(Exercise objective): Every entry that follows should be repeated exactly; drop the images.

Dataset entries
····················

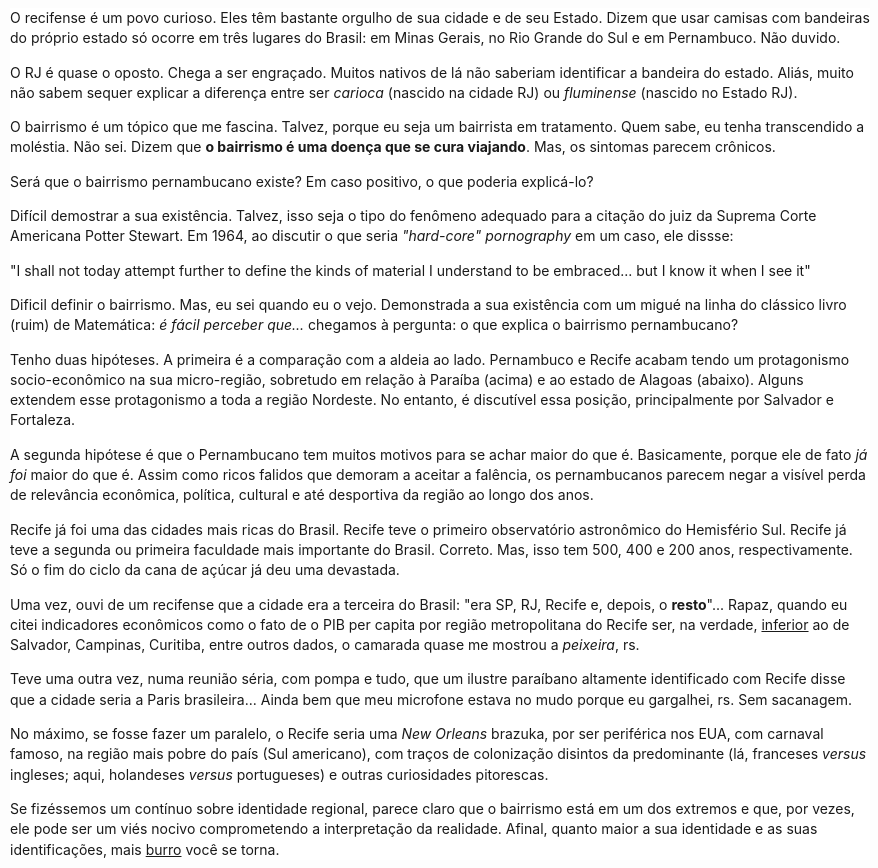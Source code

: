 O recifense é um povo curioso. Eles têm bastante orgulho de sua cidade e de seu Estado. Dizem que usar camisas com bandeiras do próprio estado só ocorre em três lugares do Brasil: em Minas Gerais, no Rio Grande do Sul e em Pernambuco. Não duvido.

O RJ é quase o oposto. Chega a ser engraçado. Muitos nativos de lá não saberiam identificar a bandeira do estado. Aliás, muito não sabem sequer explicar a diferença entre ser *carioca* (nascido na cidade RJ) ou *fluminense* (nascido no Estado RJ).

O bairrismo é um tópico que me fascina. Talvez, porque eu seja um bairrista em tratamento. Quem sabe, eu tenha transcendido a moléstia. Não sei. Dizem que **o bairrismo é uma doença que se cura viajando**. Mas, os sintomas parecem crônicos.

Será que o bairrismo pernambucano existe? Em caso positivo, o que poderia explicá-lo?

Difícil demostrar a sua existência. Talvez, isso seja o tipo do fenômeno adequado para a citação do juiz da Suprema Corte Americana Potter Stewart. Em 1964, ao discutir o que seria *"hard-core" pornography* em um caso, ele dissse: 

"I shall not today attempt further to define the kinds of material I understand to be embraced... but I know it when I see it"

Dificil definir o bairrismo. Mas, eu sei quando eu o vejo. Demonstrada a sua existência com um migué na linha do clássico livro (ruim) de Matemática: *é fácil perceber que...* chegamos à pergunta: o que explica o bairrismo pernambucano? 

Tenho duas hipóteses. A primeira é a comparação com a aldeia ao lado. Pernambuco e Recife acabam tendo um protagonismo socio-econômico na sua micro-região, sobretudo em relação à Paraíba (acima) e ao estado de Alagoas (abaixo). Alguns extendem esse protagonismo a toda a região Nordeste. No entanto, é discutível essa posição, principalmente por Salvador e Fortaleza. 

A segunda hipótese é que o Pernambucano tem muitos motivos para se achar maior do que é. Basicamente, porque ele de fato *já foi* maior do que é. Assim como ricos falidos que demoram a aceitar a falência, os pernambucanos parecem negar a visível perda de relevância econômica, política, cultural e até desportiva da região ao longo dos anos. 

Recife já foi uma das cidades mais ricas do Brasil. Recife teve o primeiro observatório astronômico do Hemisfério Sul. Recife já teve a segunda ou primeira faculdade mais importante do Brasil. Correto. Mas, isso tem 500, 400 e 200 anos, respectivamente. Só o fim do ciclo da cana de açúcar já deu uma devastada.

Uma vez, ouvi de um recifense que a cidade era a terceira do Brasil: "era SP, RJ, Recife e, depois, o **resto**"... Rapaz, quando eu citei indicadores econômicos como o fato de o PIB per capita por região metropolitana do Recife ser, na verdade, [inferior](https://pt.wikipedia.org/wiki/Lista_de_regi%C3%B5es_metropolitanas_do_Brasil_por_PIB) ao de Salvador, Campinas, Curitiba, entre outros dados, o camarada quase me mostrou a *peixeira*, rs.

Teve uma outra vez, numa reunião séria, com pompa e tudo, que um ilustre paraíbano altamente identificado com Recife disse que a cidade seria a Paris brasileira... Ainda bem que meu microfone estava no mudo porque eu gargalhei, rs. Sem sacanagem.

No máximo, se fosse fazer um paralelo, o Recife seria uma *New Orleans* brazuka, por ser periférica nos EUA, com carnaval famoso, na região mais pobre do país (Sul americano), com traços de colonização disintos da predominante (lá, franceses *versus* ingleses; aqui, holandeses *versus* portugueses) e outras curiosidades pitorescas.

Se fizéssemos um contínuo sobre identidade regional, parece claro que o bairrismo está em um dos extremos e que, por vezes, ele pode ser um viés nocivo comprometendo a interpretação da realidade. Afinal, quanto maior a sua identidade e as suas identificações, mais [burro](http://www.paulgraham.com/identity.html) você se torna. 
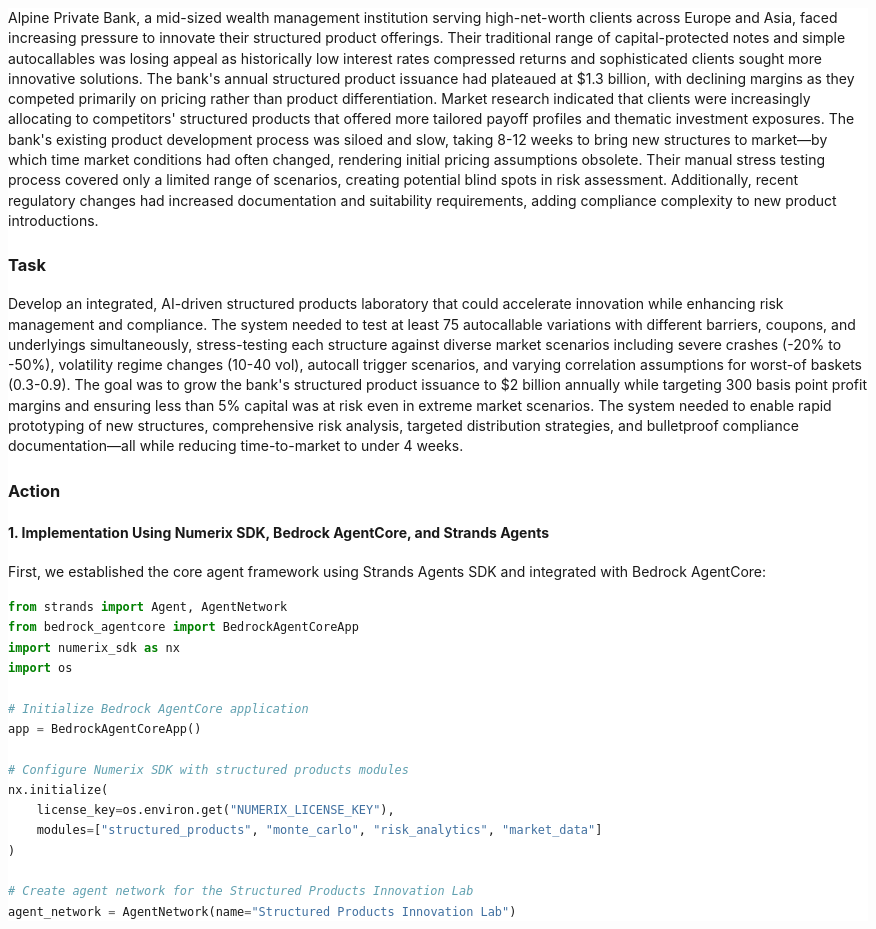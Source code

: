 Alpine Private Bank, a mid-sized wealth management institution serving high-net-worth clients across Europe and Asia, faced increasing pressure to innovate their structured product offerings. Their traditional range of capital-protected notes and simple autocallables was losing appeal as historically low interest rates compressed returns and sophisticated clients sought more innovative solutions. The bank's annual structured product issuance had plateaued at $1.3 billion, with declining margins as they competed primarily on pricing rather than product differentiation. Market research indicated that clients were increasingly allocating to competitors' structured products that offered more tailored payoff profiles and thematic investment exposures. The bank's existing product development process was siloed and slow, taking 8-12 weeks to bring new structures to market—by which time market conditions had often changed, rendering initial pricing assumptions obsolete. Their manual stress testing process covered only a limited range of scenarios, creating potential blind spots in risk assessment. Additionally, recent regulatory changes had increased documentation and suitability requirements, adding compliance complexity to new product introductions.

### Task
Develop an integrated, AI-driven structured products laboratory that could accelerate innovation while enhancing risk management and compliance. The system needed to test at least 75 autocallable variations with different barriers, coupons, and underlyings simultaneously, stress-testing each structure against diverse market scenarios including severe crashes (-20% to -50%), volatility regime changes (10-40 vol), autocall trigger scenarios, and varying correlation assumptions for worst-of baskets (0.3-0.9). The goal was to grow the bank's structured product issuance to $2 billion annually while targeting 300 basis point profit margins and ensuring less than 5% capital was at risk even in extreme market scenarios. The system needed to enable rapid prototyping of new structures, comprehensive risk analysis, targeted distribution strategies, and bulletproof compliance documentation—all while reducing time-to-market to under 4 weeks.

### Action

#### 1. Implementation Using Numerix SDK, Bedrock AgentCore, and Strands Agents

First, we established the core agent framework using Strands Agents SDK and integrated with Bedrock AgentCore:

```python
from strands import Agent, AgentNetwork
from bedrock_agentcore import BedrockAgentCoreApp
import numerix_sdk as nx
import os

# Initialize Bedrock AgentCore application
app = BedrockAgentCoreApp()

# Configure Numerix SDK with structured products modules
nx.initialize(
    license_key=os.environ.get("NUMERIX_LICENSE_KEY"),
    modules=["structured_products", "monte_carlo", "risk_analytics", "market_data"]
)

# Create agent network for the Structured Products Innovation Lab
agent_network = AgentNetwork(name="Structured Products Innovation Lab")
```
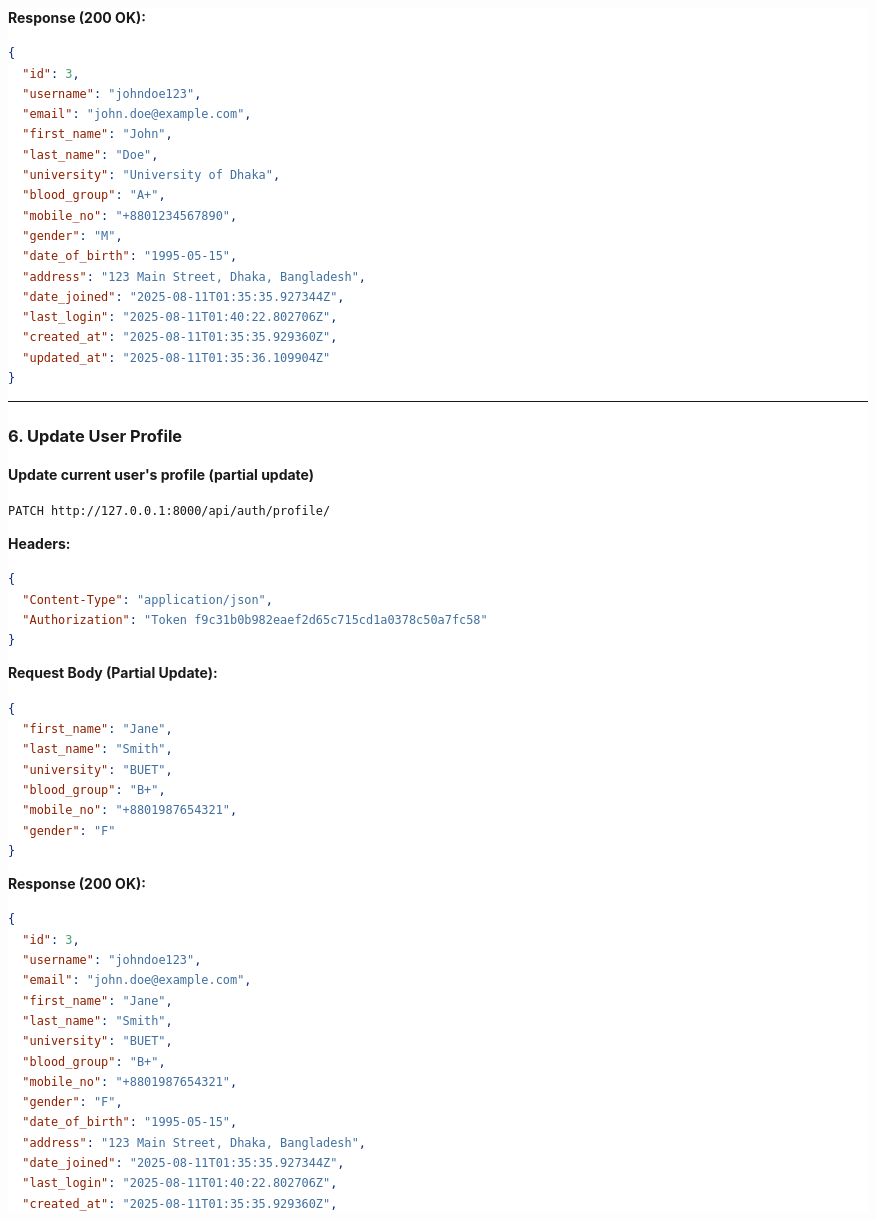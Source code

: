 **Response (200 OK):**
```json
{
  "id": 3,
  "username": "johndoe123",
  "email": "john.doe@example.com",
  "first_name": "John",
  "last_name": "Doe",
  "university": "University of Dhaka",
  "blood_group": "A+",
  "mobile_no": "+8801234567890",
  "gender": "M",
  "date_of_birth": "1995-05-15",
  "address": "123 Main Street, Dhaka, Bangladesh",
  "date_joined": "2025-08-11T01:35:35.927344Z",
  "last_login": "2025-08-11T01:40:22.802706Z",
  "created_at": "2025-08-11T01:35:35.929360Z",
  "updated_at": "2025-08-11T01:35:36.109904Z"
}
```

---

### 6. Update User Profile
**Update current user's profile (partial update)**

```http
PATCH http://127.0.0.1:8000/api/auth/profile/
```

**Headers:**
```json
{
  "Content-Type": "application/json",
  "Authorization": "Token f9c31b0b982eaef2d65c715cd1a0378c50a7fc58"
}
```

**Request Body (Partial Update):**
```json
{
  "first_name": "Jane",
  "last_name": "Smith",
  "university": "BUET",
  "blood_group": "B+",
  "mobile_no": "+8801987654321",
  "gender": "F"
}
```

**Response (200 OK):**
```json
{
  "id": 3,
  "username": "johndoe123",
  "email": "john.doe@example.com",
  "first_name": "Jane",
  "last_name": "Smith",
  "university": "BUET",
  "blood_group": "B+",
  "mobile_no": "+8801987654321",
  "gender": "F",
  "date_of_birth": "1995-05-15",
  "address": "123 Main Street, Dhaka, Bangladesh",
  "date_joined": "2025-08-11T01:35:35.927344Z",
  "last_login": "2025-08-11T01:40:22.802706Z",
  "created_at": "2025-08-11T01:35:35.929360Z",
```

····················

(Solution for this exercise):
Source code

: O recifense é um povo curioso. Eles têm bastante orgulho de sua cidade e de seu Estado. Dizem que usar camisas com bandeiras do próprio estado só ocorre em três lugares do Brasil: em Minas Gerais, no Rio Grande do Sul e em Pernambuco. Não duvido.

O RJ é quase o oposto. Chega a ser engraçado. Muitos nativos de lá não saberiam identificar a bandeira do estado. Aliás, muito não sabem sequer explicar a diferença entre ser *carioca* (nascido na cidade RJ) ou *fluminense* (nascido no Estado RJ).

O bairrismo é um tópico que me fascina. Talvez, porque eu seja um bairrista em tratamento. Quem sabe, eu tenha transcendido a moléstia. Não sei. Dizem que **o bairrismo é uma doença que se cura viajando**. Mas, os sintomas parecem crônicos.

Será que o bairrismo pernambucano existe? Em caso positivo, o que poderia explicá-lo?

Difícil demostrar a sua existência. Talvez, isso seja o tipo do fenômeno adequado para a citação do juiz da Suprema Corte Americana Potter Stewart. Em 1964, ao discutir o que seria *"hard-core" pornography* em um caso, ele dissse: 

"I shall not today attempt further to define the kinds of material I understand to be embraced... but I know it when I see it"

Dificil definir o bairrismo. Mas, eu sei quando eu o vejo. Demonstrada a sua existência com um migué na linha do clássico livro (ruim) de Matemática: *é fácil perceber que...* chegamos à pergunta: o que explica o bairrismo pernambucano? 

Tenho duas hipóteses. A primeira é a comparação com a aldeia ao lado. Pernambuco e Recife acabam tendo um protagonismo socio-econômico na sua micro-região, sobretudo em relação à Paraíba (acima) e ao estado de Alagoas (abaixo). Alguns extendem esse protagonismo a toda a região Nordeste. No entanto, é discutível essa posição, principalmente por Salvador e Fortaleza. 

A segunda hipótese é que o Pernambucano tem muitos motivos para se achar maior do que é. Basicamente, porque ele de fato *já foi* maior do que é. Assim como ricos falidos que demoram a aceitar a falência, os pernambucanos parecem negar a visível perda de relevância econômica, política, cultural e até desportiva da região ao longo dos anos. 

Recife já foi uma das cidades mais ricas do Brasil. Recife teve o primeiro observatório astronômico do Hemisfério Sul. Recife já teve a segunda ou primeira faculdade mais importante do Brasil. Correto. Mas, isso tem 500, 400 e 200 anos, respectivamente. Só o fim do ciclo da cana de açúcar já deu uma devastada.

Uma vez, ouvi de um recifense que a cidade era a terceira do Brasil: "era SP, RJ, Recife e, depois, o **resto**"... Rapaz, quando eu citei indicadores econômicos como o fato de o PIB per capita por região metropolitana do Recife ser, na verdade, [inferior](https://pt.wikipedia.org/wiki/Lista_de_regi%C3%B5es_metropolitanas_do_Brasil_por_PIB) ao de Salvador, Campinas, Curitiba, entre outros dados, o camarada quase me mostrou a *peixeira*, rs.

Teve uma outra vez, numa reunião séria, com pompa e tudo, que um ilustre paraíbano altamente identificado com Recife disse que a cidade seria a Paris brasileira... Ainda bem que meu microfone estava no mudo porque eu gargalhei, rs. Sem sacanagem.

No máximo, se fosse fazer um paralelo, o Recife seria uma *New Orleans* brazuka, por ser periférica nos EUA, com carnaval famoso, na região mais pobre do país (Sul americano), com traços de colonização disintos da predominante (lá, franceses *versus* ingleses; aqui, holandeses *versus* portugueses) e outras curiosidades pitorescas.

Se fizéssemos um contínuo sobre identidade regional, parece claro que o bairrismo está em um dos extremos e que, por vezes, ele pode ser um viés nocivo comprometendo a interpretação da realidade. Afinal, quanto maior a sua identidade e as suas identificações, mais [burro](http://www.paulgraham.com/identity.html) você se torna. 
Source code

: Alpine Private Bank, a mid-sized wealth management institution serving high-net-worth clients across Europe and Asia, faced increasing pressure to innovate their structured product offerings. Their traditional range of capital-protected notes and simple autocallables was losing appeal as historically low interest rates compressed returns and sophisticated clients sought more innovative solutions. The bank's annual structured product issuance had plateaued at $1.3 billion, with declining margins as they competed primarily on pricing rather than product differentiation. Market research indicated that clients were increasingly allocating to competitors' structured products that offered more tailored payoff profiles and thematic investment exposures. The bank's existing product development process was siloed and slow, taking 8-12 weeks to bring new structures to market—by which time market conditions had often changed, rendering initial pricing assumptions obsolete. Their manual stress testing process covered only a limited range of scenarios, creating potential blind spots in risk assessment. Additionally, recent regulatory changes had increased documentation and suitability requirements, adding compliance complexity to new product introductions.

### Task
Develop an integrated, AI-driven structured products laboratory that could accelerate innovation while enhancing risk management and compliance. The system needed to test at least 75 autocallable variations with different barriers, coupons, and underlyings simultaneously, stress-testing each structure against diverse market scenarios including severe crashes (-20% to -50%), volatility regime changes (10-40 vol), autocall trigger scenarios, and varying correlation assumptions for worst-of baskets (0.3-0.9). The goal was to grow the bank's structured product issuance to $2 billion annually while targeting 300 basis point profit margins and ensuring less than 5% capital was at risk even in extreme market scenarios. The system needed to enable rapid prototyping of new structures, comprehensive risk analysis, targeted distribution strategies, and bulletproof compliance documentation—all while reducing time-to-market to under 4 weeks.

### Action

#### 1. Implementation Using Numerix SDK, Bedrock AgentCore, and Strands Agents

First, we established the core agent framework using Strands Agents SDK and integrated with Bedrock AgentCore:

```python
from strands import Agent, AgentNetwork
from bedrock_agentcore import BedrockAgentCoreApp
import numerix_sdk as nx
import os

# Initialize Bedrock AgentCore application
app = BedrockAgentCoreApp()

# Configure Numerix SDK with structured products modules
nx.initialize(
    license_key=os.environ.get("NUMERIX_LICENSE_KEY"),
    modules=["structured_products", "monte_carlo", "risk_analytics", "market_data"]
)

# Create agent network for the Structured Products Innovation Lab
agent_network = AgentNetwork(name="Structured Products Innovation Lab")
```
Source code

: **Response (200 OK):**
```json
{
  "id": 3,
  "username": "johndoe123",
  "email": "john.doe@example.com",
  "first_name": "John",
  "last_name": "Doe",
  "university": "University of Dhaka",
  "blood_group": "A+",
  "mobile_no": "+8801234567890",
  "gender": "M",
  "date_of_birth": "1995-05-15",
  "address": "123 Main Street, Dhaka, Bangladesh",
  "date_joined": "2025-08-11T01:35:35.927344Z",
  "last_login": "2025-08-11T01:40:22.802706Z",
  "created_at": "2025-08-11T01:35:35.929360Z",
  "updated_at": "2025-08-11T01:35:36.109904Z"
}
```

---

### 6. Update User Profile
**Update current user's profile (partial update)**

```http
PATCH http://127.0.0.1:8000/api/auth/profile/
```

**Headers:**
```json
{
  "Content-Type": "application/json",
  "Authorization": "Token f9c31b0b982eaef2d65c715cd1a0378c50a7fc58"
}
```

**Request Body (Partial Update):**
```json
{
  "first_name": "Jane",
  "last_name": "Smith",
  "university": "BUET",
  "blood_group": "B+",
  "mobile_no": "+8801987654321",
  "gender": "F"
}
```

**Response (200 OK):**
```json
{
  "id": 3,
  "username": "johndoe123",
  "email": "john.doe@example.com",
  "first_name": "Jane",
  "last_name": "Smith",
  "university": "BUET",
  "blood_group": "B+",
  "mobile_no": "+8801987654321",
  "gender": "F",
  "date_of_birth": "1995-05-15",
  "address": "123 Main Street, Dhaka, Bangladesh",
  "date_joined": "2025-08-11T01:35:35.927344Z",
  "last_login": "2025-08-11T01:40:22.802706Z",
  "created_at": "2025-08-11T01:35:35.929360Z",
```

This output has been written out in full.